*** Information ***
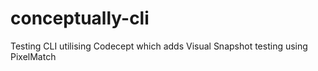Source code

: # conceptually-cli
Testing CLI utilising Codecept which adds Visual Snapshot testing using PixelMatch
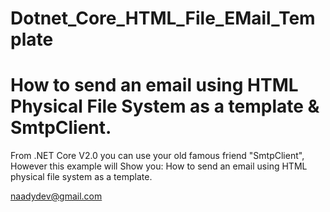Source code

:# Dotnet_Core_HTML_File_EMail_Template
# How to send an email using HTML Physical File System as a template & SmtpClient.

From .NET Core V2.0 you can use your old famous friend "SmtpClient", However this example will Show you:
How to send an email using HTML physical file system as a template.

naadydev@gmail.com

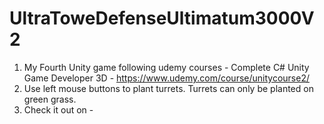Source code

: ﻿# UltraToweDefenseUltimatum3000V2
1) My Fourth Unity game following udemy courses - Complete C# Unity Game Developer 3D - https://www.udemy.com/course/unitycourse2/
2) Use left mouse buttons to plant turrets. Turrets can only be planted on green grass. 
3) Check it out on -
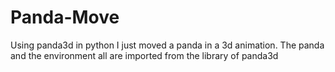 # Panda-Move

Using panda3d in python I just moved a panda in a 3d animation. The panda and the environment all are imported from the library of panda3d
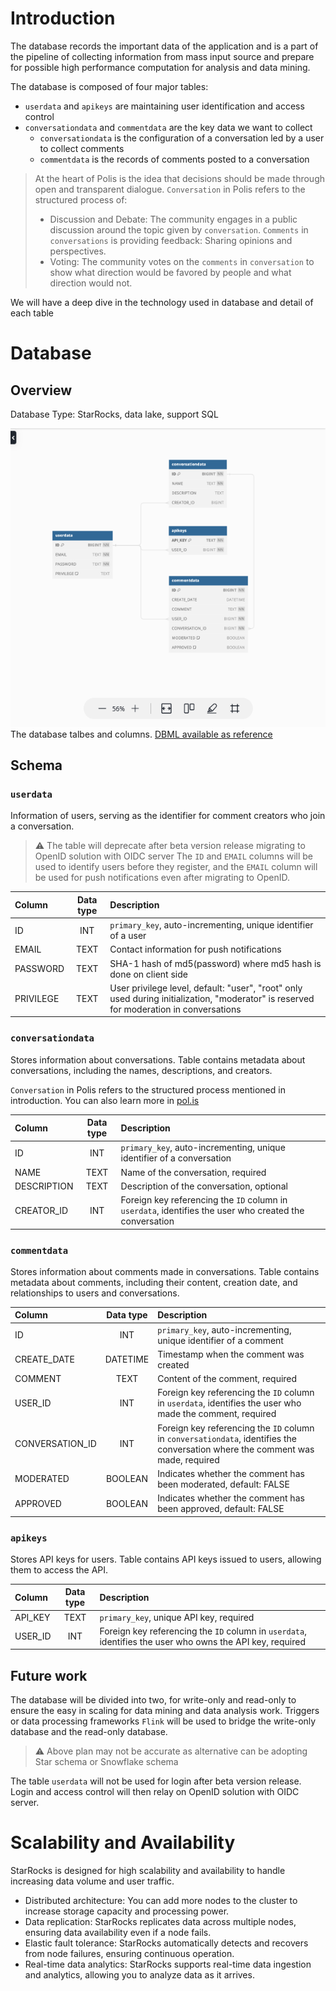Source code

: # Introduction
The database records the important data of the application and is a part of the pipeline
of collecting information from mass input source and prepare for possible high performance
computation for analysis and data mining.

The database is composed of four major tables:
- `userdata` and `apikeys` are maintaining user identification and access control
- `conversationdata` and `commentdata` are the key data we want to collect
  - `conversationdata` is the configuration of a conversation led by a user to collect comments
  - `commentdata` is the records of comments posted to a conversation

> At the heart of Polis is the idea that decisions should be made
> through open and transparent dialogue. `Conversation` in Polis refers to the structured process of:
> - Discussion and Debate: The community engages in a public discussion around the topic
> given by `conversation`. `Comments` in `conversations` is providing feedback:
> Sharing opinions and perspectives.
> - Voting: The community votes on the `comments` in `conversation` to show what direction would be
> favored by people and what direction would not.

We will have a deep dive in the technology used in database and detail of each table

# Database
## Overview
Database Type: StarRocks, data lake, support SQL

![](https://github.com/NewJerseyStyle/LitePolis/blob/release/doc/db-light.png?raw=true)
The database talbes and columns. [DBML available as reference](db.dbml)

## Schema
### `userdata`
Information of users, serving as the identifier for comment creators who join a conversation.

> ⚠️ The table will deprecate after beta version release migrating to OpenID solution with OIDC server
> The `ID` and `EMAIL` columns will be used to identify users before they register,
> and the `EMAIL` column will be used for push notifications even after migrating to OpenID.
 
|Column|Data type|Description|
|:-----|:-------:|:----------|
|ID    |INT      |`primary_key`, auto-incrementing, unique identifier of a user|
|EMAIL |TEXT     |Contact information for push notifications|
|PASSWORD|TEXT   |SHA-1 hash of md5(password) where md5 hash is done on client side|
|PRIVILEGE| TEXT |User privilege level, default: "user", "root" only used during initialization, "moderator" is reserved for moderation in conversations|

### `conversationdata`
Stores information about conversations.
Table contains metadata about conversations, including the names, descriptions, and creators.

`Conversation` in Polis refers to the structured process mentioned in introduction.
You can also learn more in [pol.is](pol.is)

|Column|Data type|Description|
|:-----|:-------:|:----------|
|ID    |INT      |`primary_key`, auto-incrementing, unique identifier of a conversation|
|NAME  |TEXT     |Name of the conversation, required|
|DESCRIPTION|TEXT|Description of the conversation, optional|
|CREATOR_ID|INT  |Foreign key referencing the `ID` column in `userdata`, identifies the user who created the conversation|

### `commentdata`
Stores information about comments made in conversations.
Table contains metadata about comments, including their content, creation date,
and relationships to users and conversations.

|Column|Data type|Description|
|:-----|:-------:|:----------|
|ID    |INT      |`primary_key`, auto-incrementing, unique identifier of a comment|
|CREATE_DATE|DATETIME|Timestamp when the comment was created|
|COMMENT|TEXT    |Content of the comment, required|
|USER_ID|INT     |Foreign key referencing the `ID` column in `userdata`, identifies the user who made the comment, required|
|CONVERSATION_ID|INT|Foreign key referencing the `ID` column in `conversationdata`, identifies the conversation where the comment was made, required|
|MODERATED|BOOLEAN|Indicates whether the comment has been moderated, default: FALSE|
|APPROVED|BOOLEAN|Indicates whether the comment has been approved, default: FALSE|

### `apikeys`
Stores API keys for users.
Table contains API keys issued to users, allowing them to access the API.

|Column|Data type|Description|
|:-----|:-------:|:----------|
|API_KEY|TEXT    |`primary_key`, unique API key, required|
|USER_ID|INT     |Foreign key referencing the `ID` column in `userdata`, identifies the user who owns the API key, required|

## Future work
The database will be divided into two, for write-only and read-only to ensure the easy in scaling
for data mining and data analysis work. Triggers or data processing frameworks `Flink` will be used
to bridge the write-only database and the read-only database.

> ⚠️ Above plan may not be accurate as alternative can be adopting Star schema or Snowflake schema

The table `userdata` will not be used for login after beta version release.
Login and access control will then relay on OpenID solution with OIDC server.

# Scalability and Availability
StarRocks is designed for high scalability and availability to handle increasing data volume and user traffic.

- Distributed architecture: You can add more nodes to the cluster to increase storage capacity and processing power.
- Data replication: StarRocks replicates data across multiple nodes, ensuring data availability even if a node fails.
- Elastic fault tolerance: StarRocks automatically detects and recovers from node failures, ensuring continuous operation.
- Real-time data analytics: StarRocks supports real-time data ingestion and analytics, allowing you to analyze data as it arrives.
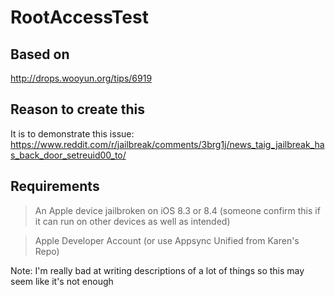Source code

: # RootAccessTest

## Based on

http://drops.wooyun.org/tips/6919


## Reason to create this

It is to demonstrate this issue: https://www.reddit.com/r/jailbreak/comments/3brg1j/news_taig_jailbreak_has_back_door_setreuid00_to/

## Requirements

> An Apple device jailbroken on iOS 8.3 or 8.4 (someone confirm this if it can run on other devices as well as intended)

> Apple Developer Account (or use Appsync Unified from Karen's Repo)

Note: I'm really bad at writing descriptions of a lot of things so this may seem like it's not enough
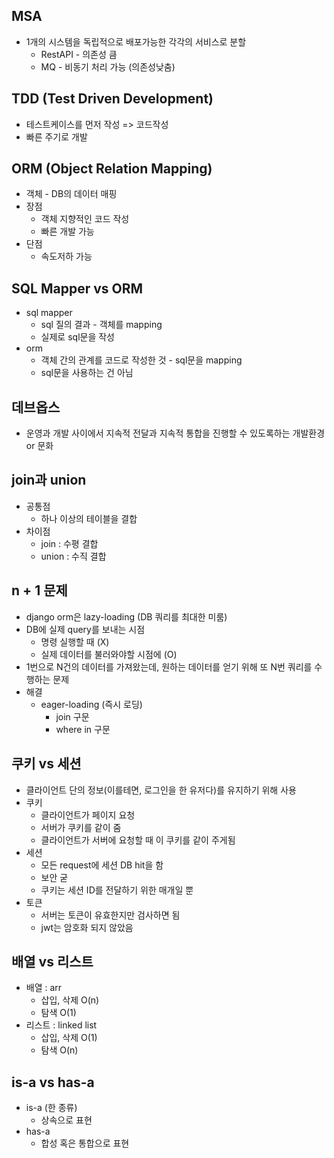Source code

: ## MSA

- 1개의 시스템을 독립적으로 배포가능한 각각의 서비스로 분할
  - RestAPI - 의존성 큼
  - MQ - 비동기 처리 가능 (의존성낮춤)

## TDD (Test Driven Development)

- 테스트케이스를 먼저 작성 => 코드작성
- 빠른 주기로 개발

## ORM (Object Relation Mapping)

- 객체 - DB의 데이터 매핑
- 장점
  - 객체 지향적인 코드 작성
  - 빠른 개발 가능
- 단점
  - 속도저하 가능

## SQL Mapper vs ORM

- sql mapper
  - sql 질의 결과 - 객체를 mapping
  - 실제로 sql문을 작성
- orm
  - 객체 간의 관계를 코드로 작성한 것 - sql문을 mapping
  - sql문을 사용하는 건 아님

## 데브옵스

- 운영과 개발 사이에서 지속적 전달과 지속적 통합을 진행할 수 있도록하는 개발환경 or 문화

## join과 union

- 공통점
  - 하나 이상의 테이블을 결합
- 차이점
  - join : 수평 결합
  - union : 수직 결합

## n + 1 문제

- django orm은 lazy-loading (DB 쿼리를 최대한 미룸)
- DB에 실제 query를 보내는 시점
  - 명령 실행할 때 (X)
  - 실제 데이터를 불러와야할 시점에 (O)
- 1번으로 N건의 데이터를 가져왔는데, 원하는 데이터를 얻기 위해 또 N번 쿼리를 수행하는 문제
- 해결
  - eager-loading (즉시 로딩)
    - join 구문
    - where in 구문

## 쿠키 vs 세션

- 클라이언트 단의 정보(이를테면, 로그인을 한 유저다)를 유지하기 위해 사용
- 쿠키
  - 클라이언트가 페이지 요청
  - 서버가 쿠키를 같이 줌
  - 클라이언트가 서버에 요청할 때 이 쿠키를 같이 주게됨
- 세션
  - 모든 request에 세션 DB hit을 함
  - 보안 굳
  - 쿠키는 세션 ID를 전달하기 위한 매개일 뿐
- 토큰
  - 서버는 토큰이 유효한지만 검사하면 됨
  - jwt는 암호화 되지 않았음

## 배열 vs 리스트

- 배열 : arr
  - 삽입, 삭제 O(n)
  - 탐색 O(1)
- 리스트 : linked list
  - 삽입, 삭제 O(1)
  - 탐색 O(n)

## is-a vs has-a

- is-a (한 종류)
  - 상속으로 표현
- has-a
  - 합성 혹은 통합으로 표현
***
● **Task to complete**
Find "- MQ - 비동기 처리 가능 (의존성낮춤)" in the entries above and copy that whole line exactly, then each line after it through the line that contains "## 쿠키 vs 세션".

● **Response**
  - MQ - 비동기 처리 가능 (의존성낮춤)

## TDD (Test Driven Development)

- 테스트케이스를 먼저 작성 => 코드작성
- 빠른 주기로 개발

## ORM (Object Relation Mapping)

- 객체 - DB의 데이터 매핑
- 장점
  - 객체 지향적인 코드 작성
  - 빠른 개발 가능
- 단점
  - 속도저하 가능

## SQL Mapper vs ORM

- sql mapper
  - sql 질의 결과 - 객체를 mapping
  - 실제로 sql문을 작성
- orm
  - 객체 간의 관계를 코드로 작성한 것 - sql문을 mapping
  - sql문을 사용하는 건 아님

## 데브옵스

- 운영과 개발 사이에서 지속적 전달과 지속적 통합을 진행할 수 있도록하는 개발환경 or 문화

## join과 union

- 공통점
  - 하나 이상의 테이블을 결합
- 차이점
  - join : 수평 결합
  - union : 수직 결합

## n + 1 문제

- django orm은 lazy-loading (DB 쿼리를 최대한 미룸)
- DB에 실제 query를 보내는 시점
  - 명령 실행할 때 (X)
  - 실제 데이터를 불러와야할 시점에 (O)
- 1번으로 N건의 데이터를 가져왔는데, 원하는 데이터를 얻기 위해 또 N번 쿼리를 수행하는 문제
- 해결
  - eager-loading (즉시 로딩)
    - join 구문
    - where in 구문

## 쿠키 vs 세션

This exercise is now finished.